Em nota enviada à imprensa, Juliana afirmou que agiu exclusivamente para proteger sua família e os demais presentes no local. “Reforço que minha reação foi circunstancial e só ocorreu porque tenho treinamento e experiência da época em que atuei como policial penal”, ressaltou. Ela ainda reforçou que, apesar do resultado, esse tipo de ação não deve ser repetido por pessoas sem preparação. “É fundamental reforçar que essa conduta não deve ser reproduzida pela população”, disse.
A ocorrência aconteceu no domingo (16), no Povoado do Sapé. O boletim policial aponta que o suspeito saiu do restaurante, foi até o carro e retornou com uma arma retirada do porta-luvas. Ao notar a ameaça, a vereadora se colocou à frente do marido para impedir o disparo. Mesmo assim, o homem chegou a efetuar dois tiros em direção ao esposo de Juliana, antes de ser dominado e derrubado ao chão por ela.
A vereadora contou que a família apenas conhecia o suspeito de vista e que o marido jamais teve qualquer conflito com ele. Ela também descarta motivação política para o ataque. Durante o confronto, Juliana sofreu um ferimento na mão. A Polícia Militar levou o casal ao hospital, onde receberam atendimento, e encontrou duas cápsulas deflagradas no local. A Polícia Civil segue em busca do suspeito.

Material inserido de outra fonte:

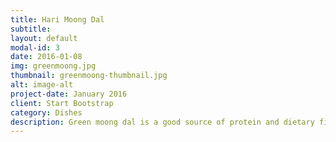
```yaml
---
title: Hari Moong Dal
subtitle: 
layout: default
modal-id: 3
date: 2016-01-08
img: greenmoong.jpg
thumbnail: greenmoong-thumbnail.jpg
alt: image-alt
project-date: January 2016
client: Start Bootstrap
category: Dishes
description: Green moong dal is a good source of protein and dietary fibre.
---
```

Veja a nota da vereadora Juliana da Silveira
Diante das inúmeras mensagens que tenho recebido, venho reforçar minha posição sobre o episódio deste domingo (16). Minha atitude naquele momento teve apenas um objetivo: proteger minha família e as pessoas que estavam ao meu redor.
Reforço que minha reação foi circunstancial e só ocorreu porque tenho treinamento e experiência da época em que atuei como policial penal.
Ainda assim, deixo claro: essa conduta não deve ser reproduzida pela população. Em qualquer situação de risco, a orientação é sempre acionar as forças policiais competentes.
Agradeço de coração por todas as mensagens de solidariedade, cuidado e carinho. Sigo à disposição das autoridades e confio plenamente na apuração dos fatos.